» PROBLEM
Check each line of the listing below for the string "pretty", and copy the ones that have it.

>>>>>

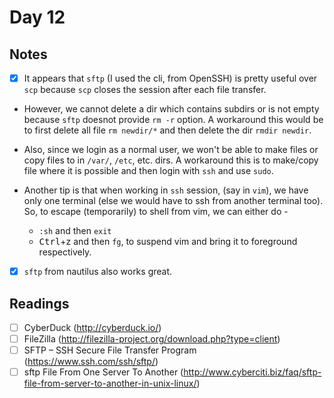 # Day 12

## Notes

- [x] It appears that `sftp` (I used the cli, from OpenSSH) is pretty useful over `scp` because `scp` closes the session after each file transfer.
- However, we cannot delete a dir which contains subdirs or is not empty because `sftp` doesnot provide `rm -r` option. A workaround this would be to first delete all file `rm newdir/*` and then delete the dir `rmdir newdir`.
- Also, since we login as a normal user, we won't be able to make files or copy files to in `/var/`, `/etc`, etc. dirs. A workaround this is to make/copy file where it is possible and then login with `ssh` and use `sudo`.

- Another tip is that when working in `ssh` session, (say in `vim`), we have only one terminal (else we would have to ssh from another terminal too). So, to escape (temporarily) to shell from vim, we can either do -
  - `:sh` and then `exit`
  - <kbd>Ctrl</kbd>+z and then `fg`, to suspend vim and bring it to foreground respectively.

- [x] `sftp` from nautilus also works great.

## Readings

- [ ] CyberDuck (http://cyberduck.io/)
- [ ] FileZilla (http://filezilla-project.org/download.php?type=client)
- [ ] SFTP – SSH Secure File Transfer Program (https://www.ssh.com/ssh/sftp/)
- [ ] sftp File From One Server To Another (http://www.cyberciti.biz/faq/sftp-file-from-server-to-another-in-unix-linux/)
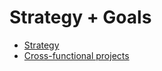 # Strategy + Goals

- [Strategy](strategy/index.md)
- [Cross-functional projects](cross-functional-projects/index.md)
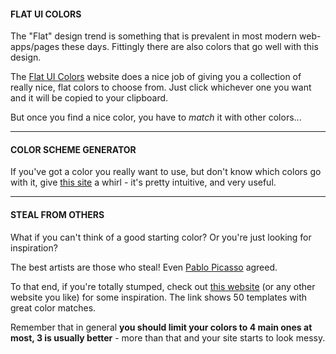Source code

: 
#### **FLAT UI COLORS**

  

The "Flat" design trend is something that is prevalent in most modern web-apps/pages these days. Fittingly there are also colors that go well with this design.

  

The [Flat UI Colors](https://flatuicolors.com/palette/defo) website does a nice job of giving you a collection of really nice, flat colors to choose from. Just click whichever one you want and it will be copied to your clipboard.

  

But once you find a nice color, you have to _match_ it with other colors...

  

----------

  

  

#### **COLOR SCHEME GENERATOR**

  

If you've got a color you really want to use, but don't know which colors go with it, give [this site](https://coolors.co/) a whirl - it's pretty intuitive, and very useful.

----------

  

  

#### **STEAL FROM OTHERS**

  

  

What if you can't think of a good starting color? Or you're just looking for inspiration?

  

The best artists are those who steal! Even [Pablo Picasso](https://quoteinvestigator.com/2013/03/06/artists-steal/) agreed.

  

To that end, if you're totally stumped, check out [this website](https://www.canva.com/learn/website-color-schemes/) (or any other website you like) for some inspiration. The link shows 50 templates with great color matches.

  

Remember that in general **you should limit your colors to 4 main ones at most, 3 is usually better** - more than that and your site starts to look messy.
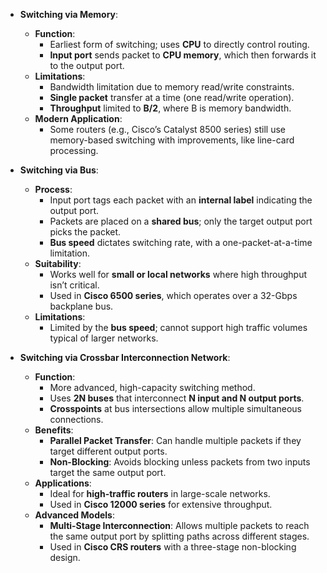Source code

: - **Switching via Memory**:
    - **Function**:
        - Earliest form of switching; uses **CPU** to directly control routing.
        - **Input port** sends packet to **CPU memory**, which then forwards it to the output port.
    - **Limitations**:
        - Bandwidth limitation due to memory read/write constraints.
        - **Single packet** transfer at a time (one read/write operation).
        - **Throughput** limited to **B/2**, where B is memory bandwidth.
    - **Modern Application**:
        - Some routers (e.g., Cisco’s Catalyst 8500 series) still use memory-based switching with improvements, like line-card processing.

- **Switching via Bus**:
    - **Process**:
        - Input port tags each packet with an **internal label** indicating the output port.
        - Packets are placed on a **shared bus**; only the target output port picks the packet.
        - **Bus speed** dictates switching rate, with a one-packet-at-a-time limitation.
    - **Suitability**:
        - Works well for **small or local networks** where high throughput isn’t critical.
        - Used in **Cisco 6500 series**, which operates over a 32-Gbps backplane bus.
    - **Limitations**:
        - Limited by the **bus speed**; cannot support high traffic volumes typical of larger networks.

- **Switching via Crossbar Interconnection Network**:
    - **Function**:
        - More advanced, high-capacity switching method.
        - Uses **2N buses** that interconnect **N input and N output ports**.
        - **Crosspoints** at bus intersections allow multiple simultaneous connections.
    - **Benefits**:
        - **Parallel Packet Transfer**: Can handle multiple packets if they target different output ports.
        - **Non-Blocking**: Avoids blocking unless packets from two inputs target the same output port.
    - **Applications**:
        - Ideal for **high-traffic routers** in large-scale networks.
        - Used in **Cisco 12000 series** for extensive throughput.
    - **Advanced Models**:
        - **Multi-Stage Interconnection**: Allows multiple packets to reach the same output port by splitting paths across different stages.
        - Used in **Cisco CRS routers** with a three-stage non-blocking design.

<<<<<

» RESULT
- [x] It appears that `sftp` (I used the cli, from OpenSSH) is pretty useful over `scp` because `scp` closes the session after each file transfer.
If you've got a color you really want to use, but don't know which colors go with it, give [this site](https://coolors.co/) a whirl - it's pretty intuitive, and very useful.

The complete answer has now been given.